Even prior to the adverse weather conditions, Gaza’s 1.8 million inhabitants had been enduring daily electrical blackouts. These power cuts now regularly last between 12 and 16 hours with many homes left without power altogether in the aftermath of storm Alexa. Our members in Gaza say that though electrical power has now recovered, outages remain common every eight hours.
Initial assessments of storm damage indicate a $64 million price tag on the swathe of destruction from the storm. Qatar has stated it will allocate between $5 and $10 million in aid to Gaza residents in addition to the $450 million worth of constructional projects it is already developing in Palestine. Israel’s Mekorot water utility service has sent four water pumps into Gaza to help control the flooding, which has allowed some residents to return to their virtually destroyed homes. In recent days aid has arrived from Turkey.
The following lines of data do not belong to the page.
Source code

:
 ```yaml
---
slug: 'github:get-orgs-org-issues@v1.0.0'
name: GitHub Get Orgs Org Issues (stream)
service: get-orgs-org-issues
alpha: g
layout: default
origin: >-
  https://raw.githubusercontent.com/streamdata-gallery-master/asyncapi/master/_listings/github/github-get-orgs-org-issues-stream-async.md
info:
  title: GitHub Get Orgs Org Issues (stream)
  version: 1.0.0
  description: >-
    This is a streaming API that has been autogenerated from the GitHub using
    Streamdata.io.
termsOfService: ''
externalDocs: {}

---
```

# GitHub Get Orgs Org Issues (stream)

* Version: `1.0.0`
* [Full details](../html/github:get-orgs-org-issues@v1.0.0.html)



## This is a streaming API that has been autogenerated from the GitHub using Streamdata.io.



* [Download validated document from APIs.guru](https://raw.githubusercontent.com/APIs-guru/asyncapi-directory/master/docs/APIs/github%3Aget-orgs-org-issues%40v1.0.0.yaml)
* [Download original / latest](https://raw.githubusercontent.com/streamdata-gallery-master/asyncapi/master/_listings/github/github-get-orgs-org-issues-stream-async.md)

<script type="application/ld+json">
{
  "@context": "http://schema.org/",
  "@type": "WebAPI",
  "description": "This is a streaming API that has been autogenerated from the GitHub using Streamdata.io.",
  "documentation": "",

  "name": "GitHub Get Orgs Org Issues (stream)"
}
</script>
Though the flooding has now subsided, hundreds of people are still struggling to return to their homes.
Politically, Gaza remains beset by the difficult relationship between Hamas and Fatah, who are currently locked in debate over the timing of the next Presidential and Parliamentary Elections. The squabble has now reached trivial proportions. According to our man in Gaza, Hamas are seeking for elections to be held six months after any agreement is reached on Government Unity between themselves and Fatah. On the other hand Fatah want polls three months after any agreement.
Some respite from Gaza’s troubles has been offered in the shape of the opening of roads between Gaza and Egypt in the last fortnight, with 300 refugees being allowed to leave Gaza thus far but relationships between Egypt and Gaza remain tense.